*** EXERCISE INPUTS Section Begins ***
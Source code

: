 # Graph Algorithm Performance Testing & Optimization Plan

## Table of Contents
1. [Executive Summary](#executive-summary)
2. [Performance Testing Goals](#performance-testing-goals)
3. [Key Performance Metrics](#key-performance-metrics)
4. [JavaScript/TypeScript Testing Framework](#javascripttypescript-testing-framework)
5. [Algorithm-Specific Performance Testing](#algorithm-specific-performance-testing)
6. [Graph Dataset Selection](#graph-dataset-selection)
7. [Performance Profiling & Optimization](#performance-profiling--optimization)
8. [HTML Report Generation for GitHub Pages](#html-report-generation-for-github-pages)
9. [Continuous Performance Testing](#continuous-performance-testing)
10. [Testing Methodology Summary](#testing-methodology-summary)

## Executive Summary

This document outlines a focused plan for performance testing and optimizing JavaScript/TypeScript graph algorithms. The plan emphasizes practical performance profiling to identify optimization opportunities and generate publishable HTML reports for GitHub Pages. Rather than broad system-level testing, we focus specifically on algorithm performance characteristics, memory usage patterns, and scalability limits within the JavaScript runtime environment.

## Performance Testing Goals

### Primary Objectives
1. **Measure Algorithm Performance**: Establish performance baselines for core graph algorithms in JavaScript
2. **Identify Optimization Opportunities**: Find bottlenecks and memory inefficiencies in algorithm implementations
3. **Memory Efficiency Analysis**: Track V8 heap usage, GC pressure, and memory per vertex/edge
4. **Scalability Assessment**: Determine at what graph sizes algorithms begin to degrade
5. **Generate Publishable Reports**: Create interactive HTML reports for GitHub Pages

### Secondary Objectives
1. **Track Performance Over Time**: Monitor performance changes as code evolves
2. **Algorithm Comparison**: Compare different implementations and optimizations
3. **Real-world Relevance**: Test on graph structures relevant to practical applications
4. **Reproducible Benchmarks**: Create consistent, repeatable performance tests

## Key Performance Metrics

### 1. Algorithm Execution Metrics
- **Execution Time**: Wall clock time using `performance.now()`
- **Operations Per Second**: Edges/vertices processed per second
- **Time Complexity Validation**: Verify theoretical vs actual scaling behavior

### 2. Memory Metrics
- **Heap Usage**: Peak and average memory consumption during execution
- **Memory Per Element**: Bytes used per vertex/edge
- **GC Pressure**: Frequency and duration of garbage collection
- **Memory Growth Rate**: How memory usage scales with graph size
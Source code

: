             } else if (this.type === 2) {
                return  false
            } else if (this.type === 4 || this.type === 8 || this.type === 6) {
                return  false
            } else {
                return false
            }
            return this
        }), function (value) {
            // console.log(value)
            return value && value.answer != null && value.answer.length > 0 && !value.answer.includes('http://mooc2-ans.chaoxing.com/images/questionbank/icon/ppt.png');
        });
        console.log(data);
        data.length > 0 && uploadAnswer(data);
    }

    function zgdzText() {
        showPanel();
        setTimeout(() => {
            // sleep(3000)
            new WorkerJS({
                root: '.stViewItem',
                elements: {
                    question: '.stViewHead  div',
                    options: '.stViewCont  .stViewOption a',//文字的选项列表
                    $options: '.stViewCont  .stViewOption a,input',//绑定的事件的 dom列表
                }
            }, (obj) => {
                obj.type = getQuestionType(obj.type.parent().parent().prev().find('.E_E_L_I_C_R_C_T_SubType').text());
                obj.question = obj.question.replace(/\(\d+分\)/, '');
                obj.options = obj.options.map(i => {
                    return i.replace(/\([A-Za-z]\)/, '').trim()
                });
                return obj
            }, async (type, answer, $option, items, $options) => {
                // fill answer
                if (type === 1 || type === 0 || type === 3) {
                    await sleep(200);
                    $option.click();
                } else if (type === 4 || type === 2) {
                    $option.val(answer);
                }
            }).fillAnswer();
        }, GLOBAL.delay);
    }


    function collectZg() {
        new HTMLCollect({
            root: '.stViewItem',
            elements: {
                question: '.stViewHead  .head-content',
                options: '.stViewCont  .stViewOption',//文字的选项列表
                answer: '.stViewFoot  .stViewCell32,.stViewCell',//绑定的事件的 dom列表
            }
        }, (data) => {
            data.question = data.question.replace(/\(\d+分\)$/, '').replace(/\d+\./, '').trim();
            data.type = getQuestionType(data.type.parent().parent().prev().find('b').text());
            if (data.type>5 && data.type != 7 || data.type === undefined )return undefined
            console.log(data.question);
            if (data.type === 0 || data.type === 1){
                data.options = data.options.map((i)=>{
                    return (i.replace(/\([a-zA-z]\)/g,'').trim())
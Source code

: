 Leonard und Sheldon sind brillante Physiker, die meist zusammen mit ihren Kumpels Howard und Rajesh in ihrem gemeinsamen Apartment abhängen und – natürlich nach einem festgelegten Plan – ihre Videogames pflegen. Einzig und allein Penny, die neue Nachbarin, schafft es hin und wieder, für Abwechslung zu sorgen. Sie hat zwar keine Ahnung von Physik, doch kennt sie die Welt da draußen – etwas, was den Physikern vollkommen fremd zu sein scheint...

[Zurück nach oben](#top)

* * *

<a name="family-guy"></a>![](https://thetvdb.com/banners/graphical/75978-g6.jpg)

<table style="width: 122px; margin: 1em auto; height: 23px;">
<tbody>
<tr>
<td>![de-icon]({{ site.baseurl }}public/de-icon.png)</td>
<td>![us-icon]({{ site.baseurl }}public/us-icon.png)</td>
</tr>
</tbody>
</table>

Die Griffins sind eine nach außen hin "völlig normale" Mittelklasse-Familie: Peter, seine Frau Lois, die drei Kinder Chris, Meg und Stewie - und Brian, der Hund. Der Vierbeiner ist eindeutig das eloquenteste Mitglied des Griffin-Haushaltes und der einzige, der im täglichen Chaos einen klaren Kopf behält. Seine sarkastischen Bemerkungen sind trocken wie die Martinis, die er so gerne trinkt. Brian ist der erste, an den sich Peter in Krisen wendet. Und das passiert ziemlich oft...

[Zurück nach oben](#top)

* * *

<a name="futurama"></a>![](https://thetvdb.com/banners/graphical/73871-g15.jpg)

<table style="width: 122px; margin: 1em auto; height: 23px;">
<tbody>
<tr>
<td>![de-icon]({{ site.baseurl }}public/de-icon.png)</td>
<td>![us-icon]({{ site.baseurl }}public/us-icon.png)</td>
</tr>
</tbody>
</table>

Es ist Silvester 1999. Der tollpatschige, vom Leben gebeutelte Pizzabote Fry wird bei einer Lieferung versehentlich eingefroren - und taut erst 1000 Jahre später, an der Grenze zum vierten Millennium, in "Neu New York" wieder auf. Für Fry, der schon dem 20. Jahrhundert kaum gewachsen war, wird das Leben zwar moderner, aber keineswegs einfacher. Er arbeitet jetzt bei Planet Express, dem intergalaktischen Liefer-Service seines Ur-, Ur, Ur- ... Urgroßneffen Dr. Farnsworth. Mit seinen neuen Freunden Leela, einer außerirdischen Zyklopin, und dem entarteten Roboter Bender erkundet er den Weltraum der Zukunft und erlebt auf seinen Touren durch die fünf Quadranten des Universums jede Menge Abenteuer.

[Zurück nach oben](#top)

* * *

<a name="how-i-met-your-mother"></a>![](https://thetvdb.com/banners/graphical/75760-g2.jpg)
*** EXERCISE INPUTS Section Ends ***
WHAT YOU SHOULD DO:
The response should be an exact copy of all the records above.

SOLUTION BELOW:
Source code

: # Graph Algorithm Performance Testing & Optimization Plan

## Table of Contents
1. [Executive Summary](#executive-summary)
2. [Performance Testing Goals](#performance-testing-goals)
3. [Key Performance Metrics](#key-performance-metrics)
4. [JavaScript/TypeScript Testing Framework](#javascripttypescript-testing-framework)
5. [Algorithm-Specific Performance Testing](#algorithm-specific-performance-testing)
6. [Graph Dataset Selection](#graph-dataset-selection)
7. [Performance Profiling & Optimization](#performance-profiling--optimization)
8. [HTML Report Generation for GitHub Pages](#html-report-generation-for-github-pages)
9. [Continuous Performance Testing](#continuous-performance-testing)
10. [Testing Methodology Summary](#testing-methodology-summary)

## Executive Summary

This document outlines a focused plan for performance testing and optimizing JavaScript/TypeScript graph algorithms. The plan emphasizes practical performance profiling to identify optimization opportunities and generate publishable HTML reports for GitHub Pages. Rather than broad system-level testing, we focus specifically on algorithm performance characteristics, memory usage patterns, and scalability limits within the JavaScript runtime environment.

## Performance Testing Goals

### Primary Objectives
1. **Measure Algorithm Performance**: Establish performance baselines for core graph algorithms in JavaScript
2. **Identify Optimization Opportunities**: Find bottlenecks and memory inefficiencies in algorithm implementations
3. **Memory Efficiency Analysis**: Track V8 heap usage, GC pressure, and memory per vertex/edge
4. **Scalability Assessment**: Determine at what graph sizes algorithms begin to degrade
5. **Generate Publishable Reports**: Create interactive HTML reports for GitHub Pages

### Secondary Objectives
1. **Track Performance Over Time**: Monitor performance changes as code evolves
2. **Algorithm Comparison**: Compare different implementations and optimizations
3. **Real-world Relevance**: Test on graph structures relevant to practical applications
4. **Reproducible Benchmarks**: Create consistent, repeatable performance tests

## Key Performance Metrics

### 1. Algorithm Execution Metrics
- **Execution Time**: Wall clock time using `performance.now()`
- **Operations Per Second**: Edges/vertices processed per second
- **Time Complexity Validation**: Verify theoretical vs actual scaling behavior

### 2. Memory Metrics
- **Heap Usage**: Peak and average memory consumption during execution
- **Memory Per Element**: Bytes used per vertex/edge
- **GC Pressure**: Frequency and duration of garbage collection
- **Memory Growth Rate**: How memory usage scales with graph size
Source code

:             } else if (this.type === 2) {
                return  false
            } else if (this.type === 4 || this.type === 8 || this.type === 6) {
                return  false
            } else {
                return false
            }
            return this
        }), function (value) {
            // console.log(value)
            return value && value.answer != null && value.answer.length > 0 && !value.answer.includes('http://mooc2-ans.chaoxing.com/images/questionbank/icon/ppt.png');
        });
        console.log(data);
        data.length > 0 && uploadAnswer(data);
    }

    function zgdzText() {
        showPanel();
        setTimeout(() => {
            // sleep(3000)
            new WorkerJS({
                root: '.stViewItem',
                elements: {
                    question: '.stViewHead  div',
                    options: '.stViewCont  .stViewOption a',//文字的选项列表
                    $options: '.stViewCont  .stViewOption a,input',//绑定的事件的 dom列表
                }
            }, (obj) => {
                obj.type = getQuestionType(obj.type.parent().parent().prev().find('.E_E_L_I_C_R_C_T_SubType').text());
                obj.question = obj.question.replace(/\(\d+分\)/, '');
                obj.options = obj.options.map(i => {
                    return i.replace(/\([A-Za-z]\)/, '').trim()
                });
                return obj
            }, async (type, answer, $option, items, $options) => {
                // fill answer
                if (type === 1 || type === 0 || type === 3) {
                    await sleep(200);
                    $option.click();
                } else if (type === 4 || type === 2) {
                    $option.val(answer);
                }
            }).fillAnswer();
        }, GLOBAL.delay);
    }


    function collectZg() {
        new HTMLCollect({
            root: '.stViewItem',
            elements: {
                question: '.stViewHead  .head-content',
                options: '.stViewCont  .stViewOption',//文字的选项列表
                answer: '.stViewFoot  .stViewCell32,.stViewCell',//绑定的事件的 dom列表
            }
        }, (data) => {
            data.question = data.question.replace(/\(\d+分\)$/, '').replace(/\d+\./, '').trim();
            data.type = getQuestionType(data.type.parent().parent().prev().find('b').text());
            if (data.type>5 && data.type != 7 || data.type === undefined )return undefined
            console.log(data.question);
            if (data.type === 0 || data.type === 1){
                data.options = data.options.map((i)=>{
                    return (i.replace(/\([a-zA-z]\)/g,'').trim())
Source code

: Leonard und Sheldon sind brillante Physiker, die meist zusammen mit ihren Kumpels Howard und Rajesh in ihrem gemeinsamen Apartment abhängen und – natürlich nach einem festgelegten Plan – ihre Videogames pflegen. Einzig und allein Penny, die neue Nachbarin, schafft es hin und wieder, für Abwechslung zu sorgen. Sie hat zwar keine Ahnung von Physik, doch kennt sie die Welt da draußen – etwas, was den Physikern vollkommen fremd zu sein scheint...

[Zurück nach oben](#top)

* * *

<a name="family-guy"></a>![](https://thetvdb.com/banners/graphical/75978-g6.jpg)

<table style="width: 122px; margin: 1em auto; height: 23px;">
<tbody>
<tr>
<td>![de-icon]({{ site.baseurl }}public/de-icon.png)</td>
<td>![us-icon]({{ site.baseurl }}public/us-icon.png)</td>
</tr>
</tbody>
</table>

Die Griffins sind eine nach außen hin "völlig normale" Mittelklasse-Familie: Peter, seine Frau Lois, die drei Kinder Chris, Meg und Stewie - und Brian, der Hund. Der Vierbeiner ist eindeutig das eloquenteste Mitglied des Griffin-Haushaltes und der einzige, der im täglichen Chaos einen klaren Kopf behält. Seine sarkastischen Bemerkungen sind trocken wie die Martinis, die er so gerne trinkt. Brian ist der erste, an den sich Peter in Krisen wendet. Und das passiert ziemlich oft...

[Zurück nach oben](#top)

* * *

<a name="futurama"></a>![](https://thetvdb.com/banners/graphical/73871-g15.jpg)

<table style="width: 122px; margin: 1em auto; height: 23px;">
<tbody>
<tr>
<td>![de-icon]({{ site.baseurl }}public/de-icon.png)</td>
<td>![us-icon]({{ site.baseurl }}public/us-icon.png)</td>
</tr>
</tbody>
</table>

Es ist Silvester 1999. Der tollpatschige, vom Leben gebeutelte Pizzabote Fry wird bei einer Lieferung versehentlich eingefroren - und taut erst 1000 Jahre später, an der Grenze zum vierten Millennium, in "Neu New York" wieder auf. Für Fry, der schon dem 20. Jahrhundert kaum gewachsen war, wird das Leben zwar moderner, aber keineswegs einfacher. Er arbeitet jetzt bei Planet Express, dem intergalaktischen Liefer-Service seines Ur-, Ur, Ur- ... Urgroßneffen Dr. Farnsworth. Mit seinen neuen Freunden Leela, einer außerirdischen Zyklopin, und dem entarteten Roboter Bender erkundet er den Weltraum der Zukunft und erlebt auf seinen Touren durch die fünf Quadranten des Universums jede Menge Abenteuer.

[Zurück nach oben](#top)

* * *

<a name="how-i-met-your-mother"></a>![](https://thetvdb.com/banners/graphical/75760-g2.jpg)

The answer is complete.